Дети успели приехать на похороны, а внуки появились только через год.
Союз писателей поставил памятник, провёл вечер памяти.
Внуки пришли на кладбище, подошли к памятнику из чёрного гранита и положили к цветам камушки. Потом прочли надпись на камне: «Писатель Гальмин Александр Иванович».
Так ушёл в небытие Александр Гильман. И если написанные слова имеют вес, во что верил писатель, в памяти останется Александр Иванович Гальмин.
***
В израильском городе Ашдоде проходит фестиваль «Майн штетеле» («Моё местечко»). Это здорово, что в молодом городе, на берегу моря, помнят о прошлом, о местечках, где была не только фаршированная рыба и цимес, не только чудесные мелодии клезмеров и мудрые советы знатоков Торы, но и нищета, страх, имели там постоянную прописку. Мы стали другими, но местечко по-прежнему живёт в нас, хотим мы этого или нет.
Время от времени на фестивале проходят литературные вечера, в которых принимаю участие. Один из таких вечеров назывался «Зелёный попугай с еврейским акцентом». Мне кажется, у всех попугаев дикция оставляет желать лучшего, а если ещё к этому приплюсовать акцент, вы представляете, как попугай должен изъясняться.

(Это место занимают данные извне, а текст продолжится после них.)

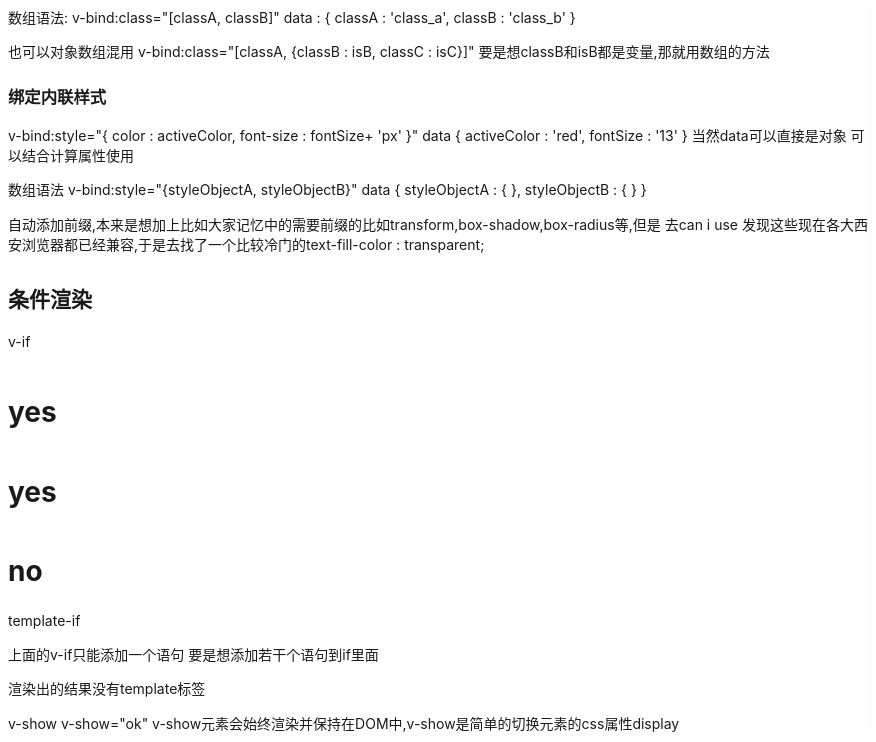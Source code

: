 数组语法:
v-bind:class="[classA, classB]"
data : {
    classA : 'class_a',
    classB : 'class_b'
}
 
 也可以对象数组混用
 v-bind:class="[classA, {classB : isB, classC : isC}]"
 要是想classB和isB都是变量,那就用数组的方法
 
 ### 绑定内联样式
 
 v-bind:style="{ color : activeColor, font-size : fontSize+ 'px' }"
 data {
    activeColor : 'red',
    fontSize : '13'
}
当然data可以直接是对象
可以结合计算属性使用

数组语法
v-bind:style="{styleObjectA, styleObjectB}"
data {
    styleObjectA : {
    },
    styleObjectB : {
    }
}

自动添加前缀,本来是想加上比如大家记忆中的需要前缀的比如transform,box-shadow,box-radius等,但是 去can i use 发现这些现在各大西安浏览器都已经兼容,于是去找了一个比较冷门的text-fill-color : transparent;

## 条件渲染

v-if
<h1 v-if="ok">yes</h1>

<h1 v-if="ok">yes</h1>
<h1 v-else>no</h1>

template-if 

上面的v-if只能添加一个语句
要是想添加若干个语句到if里面
<template v-if="ok">
    <h1>title1<h1>
    <p>title2</p>
</template>

渲染出的结果没有template标签

v-show
v-show="ok"
v-show元素会始终渲染并保持在DOM中,v-show是简单的切换元素的css属性display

Но не в этом дело…
Вечер вела ведущая радиостанции «РЭКА», в нём принимали участие популярные на «русской улице» певцы. Я оказался в этой компании, наверное, для географического разнообразия.

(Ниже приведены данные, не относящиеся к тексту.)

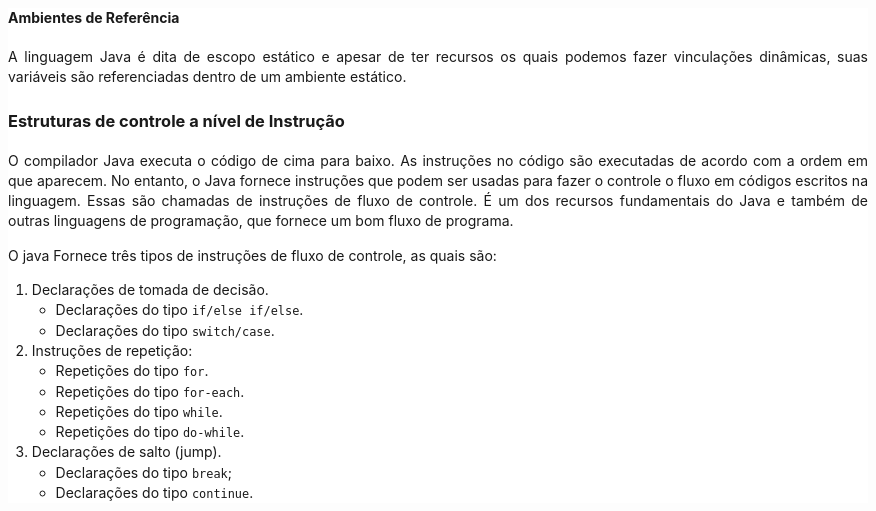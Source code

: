 #### Ambientes de Referência

<body style="text-align: justify">
    <p>
      A linguagem Java é dita de escopo estático e apesar de ter recursos os quais podemos fazer vinculações dinâmicas, suas variáveis são referenciadas dentro de um ambiente estático.
    </p>
</body>

### Estruturas de controle a nível de Instrução

<body style="text-align: justify">
    <p>
      O compilador Java executa o código de cima para baixo. As instruções no código são executadas de acordo com a ordem em que aparecem. No entanto, o Java fornece instruções que podem ser usadas para fazer o controle o fluxo em códigos escritos na linguagem. Essas são chamadas de instruções de fluxo de controle. É um dos recursos fundamentais do Java e também de outras linguagens de programação, que fornece um bom fluxo de programa.
    </p>
    <p>
      O java Fornece três tipos de instruções de fluxo de controle, as quais são:
    </p>
    <ol>
      <li>
        Declarações de tomada de decisão.
        <ul>
          <li>
            Declarações do tipo <code>if/else if/else</code>.
          </li>
          <li>
            Declarações do tipo <code>switch/case</code>.
          </li>
        </ul>
      </li>
      <li>
        Instruções de repetição:
        <ul>
          <li>
            Repetições do tipo <code>for</code>. 
          </li>
          <li>
            Repetições do tipo <code>for-each</code>. 
          </li>
          <li>
            Repetições do tipo <code>while</code>. 
          </li>
          <li>
            Repetições do tipo <code>do-while</code>. 
          </li>
        </ul>
      </li>
      <li>
        Declarações de salto (jump).
        <ul>
          <li>
            Declarações do tipo <code>break</code>;
          </li>
          <li>
            Declarações do tipo <code>continue</code>.
          </li>
        </ul>
      </li>
    </ol>
    <p>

Ведущая предлагала темы, и каждый по очереди рассказывал коротенькие истории, анекдоты. Певцы ещё и пели на эти же темы. Я сел на свой «конёк» и каждый раз начинал со слов «Однажды у нас в местечке…». В местечке я, правда, никогда не жил. Но не в этом дело…
Вечер проходил весело, в хорошем темпе. Но вот ведущая предложила очередную тему: «Израиль». Среди всех находившихся на сцене я был единственный не израильтянин. Я хорошо знаю, как относятся израильтяне к жителям других стран, которые рассказывают про их страну. Наверное, они имеют на это право.

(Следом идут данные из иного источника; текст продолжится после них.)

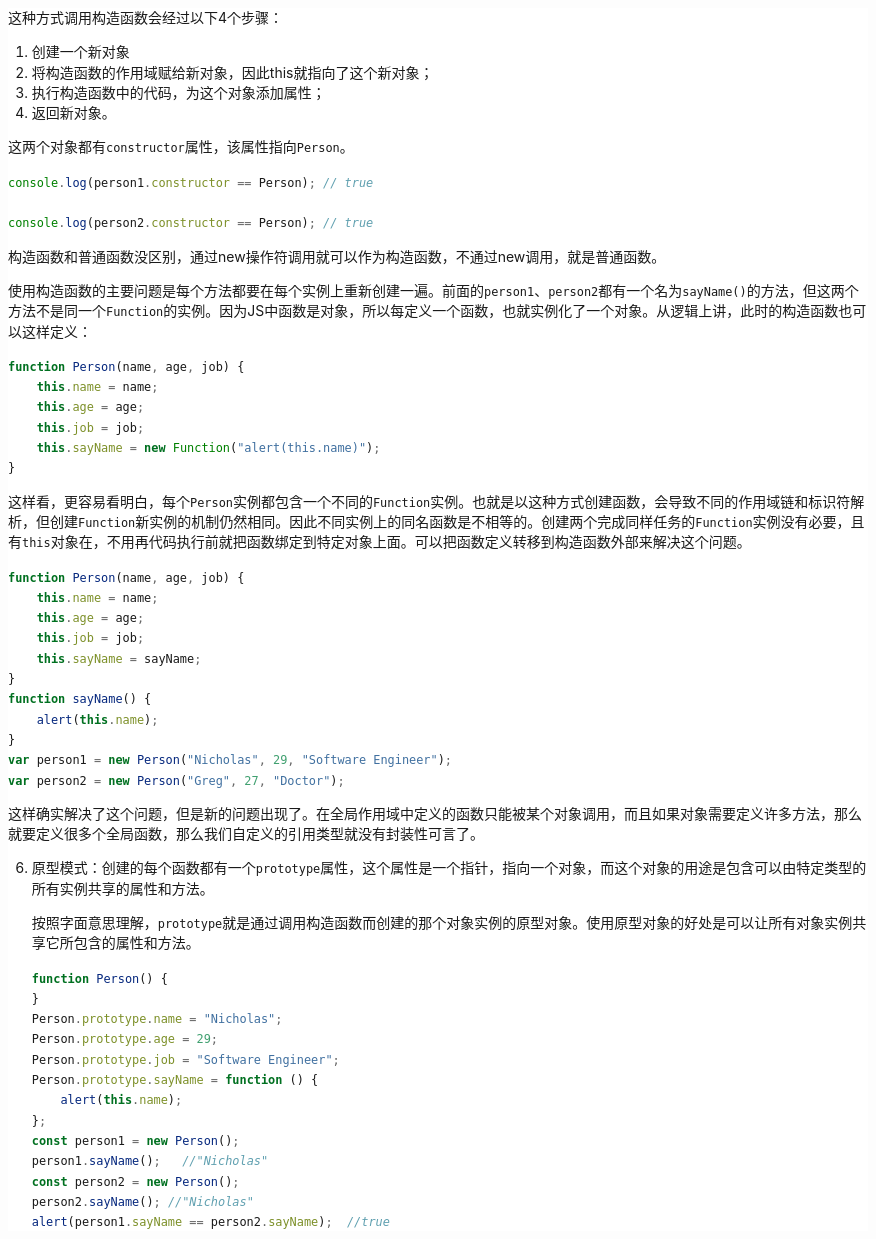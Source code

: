    这种方式调用构造函数会经过以下4个步骤：

   1. 创建一个新对象
   2. 将构造函数的作用域赋给新对象，因此this就指向了这个新对象；
   3. 执行构造函数中的代码，为这个对象添加属性；
   4. 返回新对象。

   这两个对象都有`constructor`属性，该属性指向`Person`。

   ```javascript
   console.log(person1.constructor == Person); // true
   
   console.log(person2.constructor == Person); // true
   ```

   构造函数和普通函数没区别，通过new操作符调用就可以作为构造函数，不通过new调用，就是普通函数。

   使用构造函数的主要问题是每个方法都要在每个实例上重新创建一遍。前面的`person1`、`person2`都有一个名为`sayName()`的方法，但这两个方法不是同一个`Function`的实例。因为JS中函数是对象，所以每定义一个函数，也就实例化了一个对象。从逻辑上讲，此时的构造函数也可以这样定义：

   ```javascript
   function Person(name, age, job) {
       this.name = name;
       this.age = age;
       this.job = job;
       this.sayName = new Function("alert(this.name)");                
   }
   ```

   这样看，更容易看明白，每个`Person`实例都包含一个不同的`Function`实例。也就是以这种方式创建函数，会导致不同的作用域链和标识符解析，但创建`Function`新实例的机制仍然相同。因此不同实例上的同名函数是不相等的。创建两个完成同样任务的`Function`实例没有必要，且有`this`对象在，不用再代码执行前就把函数绑定到特定对象上面。可以把函数定义转移到构造函数外部来解决这个问题。

   ```javascript
   function Person(name, age, job) {
       this.name = name;
       this.age = age;
       this.job = job;
       this.sayName = sayName;
   }
   function sayName() {
       alert(this.name);
   }
   var person1 = new Person("Nicholas", 29, "Software Engineer");
   var person2 = new Person("Greg", 27, "Doctor");
   ```

   这样确实解决了这个问题，但是新的问题出现了。在全局作用域中定义的函数只能被某个对象调用，而且如果对象需要定义许多方法，那么就要定义很多个全局函数，那么我们自定义的引用类型就没有封装性可言了。

6. 原型模式：创建的每个函数都有一个`prototype`属性，这个属性是一个指针，指向一个对象，而这个对象的用途是包含可以由特定类型的所有实例共享的属性和方法。

   按照字面意思理解，`prototype`就是通过调用构造函数而创建的那个对象实例的原型对象。使用原型对象的好处是可以让所有对象实例共享它所包含的属性和方法。

   ```javascript
   function Person() {
   }
   Person.prototype.name = "Nicholas";
   Person.prototype.age = 29;
   Person.prototype.job = "Software Engineer";
   Person.prototype.sayName = function () {
       alert(this.name);
   };
   const person1 = new Person();
   person1.sayName();   //"Nicholas"
   const person2 = new Person();
   person2.sayName(); //"Nicholas"
   alert(person1.sayName == person2.sayName);  //true
   ```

Передо мной рассказывали забавные истории, связанные с изучением иврита, с первыми месяцами в стране. Следующий должен был рассказывать я. Ведущая лукаво посмотрела на меня, вероятно, думая, что пропущу эту тему. Я улыбнулся ей в ответ, приятно улыбнуться хорошему человеку, и начал: «У нас в местечке жил человек по имени Израиль…» И рассказал историю про Израиля Нордштейна, который жил в Городке. Он был отличный работник. Его наградили грамотой. Вручение как раз совпало с Шестидневной войной и целой вакханалией антиизраильских статей в советских газетах. Естественно, слово и имя Израиль стали крамольными.
Надо вручать грамоту, и районный начальник стал вызывать на трибуну передового рабочего: «Грамота вручается И…», – здесь он запнулся перед словом «Израиль». Сделал вторую попытку: «Грамота вручается И…» – снова запнулся, язык не выговаривал запрещённое слово. Тогда начальник сказал: «Грамота вручается нашему Нордштейну», – и облегчённо вздохнул.
***
В Минском оперном театре спектакль по поводу какого-то юбилея. Театр после реставрации преобразился. Смотрю по сторонам и говорю:
– Последний раз здесь был, по-моему, в студенческие годы.
Надо признаться, я не большой знаток ни оперы, ни балета.
– А когда были твои студенческие годы? – уточняет мой сосед, белорусский поэт.
– В середине семидесятых, – отвечаю я.
Сосед как бы между делом замечает, что он в этом месяце трижды был в оперном театре.
Подумал, какой же я профан. Мало того, что никуда не хожу, ничего не вижу, со мной интеллигентным людям поговорить не о чем. Так я ещё и вслух сообщил о своём невежестве.
Сосед рассказывает, какие балетные спектакли он смотрел, в чьей постановке.
Наконец, гаснет в зале свет и начинается спектакль «Ростер» в исполнении израильского балета. Это современная хореография. Кто-то вздыхает, говорит о символизме, о многоплановости представления. Я без либретто, а его нет в программке, ничего понять не могу. Незадолго до конца спектакля сосед говорит, что ему надо уходить и очень жаль, что он не может до конца досмотреть этот балет.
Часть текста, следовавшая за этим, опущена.